Hay lío puertas adentro del castillo más importante del entretenimiento audiovisual. Este jueves por la mañana, los abogados de Scarlett Johansson presentaron una demanda en el Tribunal Superior de Los Ángeles contra Disney, alegando que el contrato de la actriz se rompió cuando la empresa decidió estrenar Black Widow simultáneamente en salas y en la plataforma Disney+ bajo la modalidad Premium Access. Según afirman, este esquema significó una reducción de lo recaudado por la venta de entradas y, por lo tanto, de los ingresos de Johansson, ya que una buena parte de su compensación está atada al rendimiento en la taquilla. “Disney indujo intencionalmente a Marvel al incumplir el acuerdo, sin justificación, para evitar que la Sra. Johansson diera cuenta del beneficio total de su contrato con Marvel”, escribieron los abogados. 

Con su fecha de estreno original (abril de 2020) varias veces postergada por la pandemia, Black Widow marcó, a principios de este mes, el regreso de Marvel a la cartelera comercial luego de más de un año y medio sin superhéroes a la vista.

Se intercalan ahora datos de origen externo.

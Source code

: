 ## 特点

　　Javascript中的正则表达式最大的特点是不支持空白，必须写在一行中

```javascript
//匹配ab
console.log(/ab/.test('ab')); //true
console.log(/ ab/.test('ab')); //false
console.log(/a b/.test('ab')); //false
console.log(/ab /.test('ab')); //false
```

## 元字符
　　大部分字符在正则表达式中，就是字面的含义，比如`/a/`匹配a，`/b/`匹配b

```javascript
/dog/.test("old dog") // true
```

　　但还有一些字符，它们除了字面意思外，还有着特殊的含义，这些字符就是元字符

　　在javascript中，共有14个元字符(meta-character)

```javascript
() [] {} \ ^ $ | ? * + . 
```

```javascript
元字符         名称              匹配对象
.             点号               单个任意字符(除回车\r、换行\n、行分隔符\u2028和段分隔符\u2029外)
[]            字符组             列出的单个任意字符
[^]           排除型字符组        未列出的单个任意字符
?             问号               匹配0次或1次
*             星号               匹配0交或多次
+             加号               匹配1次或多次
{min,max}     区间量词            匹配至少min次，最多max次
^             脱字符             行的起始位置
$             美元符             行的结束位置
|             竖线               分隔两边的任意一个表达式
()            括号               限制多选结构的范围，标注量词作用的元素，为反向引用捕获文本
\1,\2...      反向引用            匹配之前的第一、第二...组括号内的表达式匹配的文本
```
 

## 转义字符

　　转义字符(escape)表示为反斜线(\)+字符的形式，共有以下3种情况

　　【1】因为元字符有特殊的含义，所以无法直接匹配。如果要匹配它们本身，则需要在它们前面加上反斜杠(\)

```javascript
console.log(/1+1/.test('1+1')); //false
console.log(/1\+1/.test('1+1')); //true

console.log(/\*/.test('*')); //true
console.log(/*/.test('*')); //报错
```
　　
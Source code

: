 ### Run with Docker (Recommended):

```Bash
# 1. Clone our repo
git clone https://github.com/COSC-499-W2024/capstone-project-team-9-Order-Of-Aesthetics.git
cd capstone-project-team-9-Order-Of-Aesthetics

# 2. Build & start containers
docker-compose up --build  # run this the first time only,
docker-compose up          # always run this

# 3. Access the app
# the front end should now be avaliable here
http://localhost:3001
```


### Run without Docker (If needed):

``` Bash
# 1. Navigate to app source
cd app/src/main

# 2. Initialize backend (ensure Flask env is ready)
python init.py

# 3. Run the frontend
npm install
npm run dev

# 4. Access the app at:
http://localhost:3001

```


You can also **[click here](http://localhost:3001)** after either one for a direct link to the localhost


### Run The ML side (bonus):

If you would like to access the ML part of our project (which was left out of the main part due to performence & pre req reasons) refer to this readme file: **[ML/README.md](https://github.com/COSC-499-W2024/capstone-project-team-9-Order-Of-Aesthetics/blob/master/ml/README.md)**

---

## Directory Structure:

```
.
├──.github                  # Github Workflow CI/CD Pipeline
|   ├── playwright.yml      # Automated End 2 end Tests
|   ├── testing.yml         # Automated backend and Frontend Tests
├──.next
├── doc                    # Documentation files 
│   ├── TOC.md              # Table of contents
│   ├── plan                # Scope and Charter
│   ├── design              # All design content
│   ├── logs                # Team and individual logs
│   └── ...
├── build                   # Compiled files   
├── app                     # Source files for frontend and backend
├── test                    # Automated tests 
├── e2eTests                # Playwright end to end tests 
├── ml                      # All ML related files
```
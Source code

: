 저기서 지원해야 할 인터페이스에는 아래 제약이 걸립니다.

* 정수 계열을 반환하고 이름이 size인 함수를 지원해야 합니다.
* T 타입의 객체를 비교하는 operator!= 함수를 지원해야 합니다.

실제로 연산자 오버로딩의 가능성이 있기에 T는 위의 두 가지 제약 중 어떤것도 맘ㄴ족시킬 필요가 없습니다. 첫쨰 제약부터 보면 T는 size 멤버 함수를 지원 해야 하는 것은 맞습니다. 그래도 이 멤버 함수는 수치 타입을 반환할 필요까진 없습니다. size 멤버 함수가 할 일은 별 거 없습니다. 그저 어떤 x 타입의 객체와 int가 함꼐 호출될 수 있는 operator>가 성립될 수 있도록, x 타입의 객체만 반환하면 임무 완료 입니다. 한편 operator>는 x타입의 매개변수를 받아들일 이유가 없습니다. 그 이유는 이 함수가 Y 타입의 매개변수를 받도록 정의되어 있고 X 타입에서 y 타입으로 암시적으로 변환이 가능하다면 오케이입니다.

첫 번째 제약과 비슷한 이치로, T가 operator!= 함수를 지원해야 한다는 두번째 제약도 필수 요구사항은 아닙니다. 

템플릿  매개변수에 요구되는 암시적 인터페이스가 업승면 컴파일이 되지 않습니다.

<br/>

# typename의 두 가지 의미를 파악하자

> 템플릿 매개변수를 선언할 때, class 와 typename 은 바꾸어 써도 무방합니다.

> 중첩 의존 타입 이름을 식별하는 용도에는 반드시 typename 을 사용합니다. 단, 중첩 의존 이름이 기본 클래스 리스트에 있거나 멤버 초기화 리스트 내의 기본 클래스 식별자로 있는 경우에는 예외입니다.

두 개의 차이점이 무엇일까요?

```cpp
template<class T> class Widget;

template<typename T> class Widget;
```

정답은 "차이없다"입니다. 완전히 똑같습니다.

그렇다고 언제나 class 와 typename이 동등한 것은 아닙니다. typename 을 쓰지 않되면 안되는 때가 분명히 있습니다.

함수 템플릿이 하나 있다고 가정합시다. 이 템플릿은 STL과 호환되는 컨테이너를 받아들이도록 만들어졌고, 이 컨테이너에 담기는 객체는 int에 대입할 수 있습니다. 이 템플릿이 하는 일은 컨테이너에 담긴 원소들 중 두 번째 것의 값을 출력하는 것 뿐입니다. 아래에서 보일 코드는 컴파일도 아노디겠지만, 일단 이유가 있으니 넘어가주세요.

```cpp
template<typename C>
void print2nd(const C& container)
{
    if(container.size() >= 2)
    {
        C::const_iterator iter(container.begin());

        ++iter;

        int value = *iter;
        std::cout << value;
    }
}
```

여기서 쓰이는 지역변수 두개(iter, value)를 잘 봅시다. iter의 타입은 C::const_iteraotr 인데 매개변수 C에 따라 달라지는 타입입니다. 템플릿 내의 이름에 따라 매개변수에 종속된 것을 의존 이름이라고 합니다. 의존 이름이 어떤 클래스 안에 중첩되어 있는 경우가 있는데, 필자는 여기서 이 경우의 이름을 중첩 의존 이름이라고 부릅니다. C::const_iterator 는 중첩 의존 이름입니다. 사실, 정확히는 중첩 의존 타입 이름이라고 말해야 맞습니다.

Pero cuando las salas empezaron a recuperar fuerza luego del parate, el escenario era muy distinto: Disney sacó provecho del aumento del consumo de contenidos vía streaming durante los aislamientos sociales decretados en gran parte del mundo para adelantar sus planes exploratorios de nuevas posibilidades de lanzamiento. El problema es que ninguno de ellos tiene a las salas como principal fuente de ingresos, algo que ni siquiera las quejas de los exhibidores –maniatados ante un público masivo que repele casi todo lo que no huele a franquicia– pudieron modificar.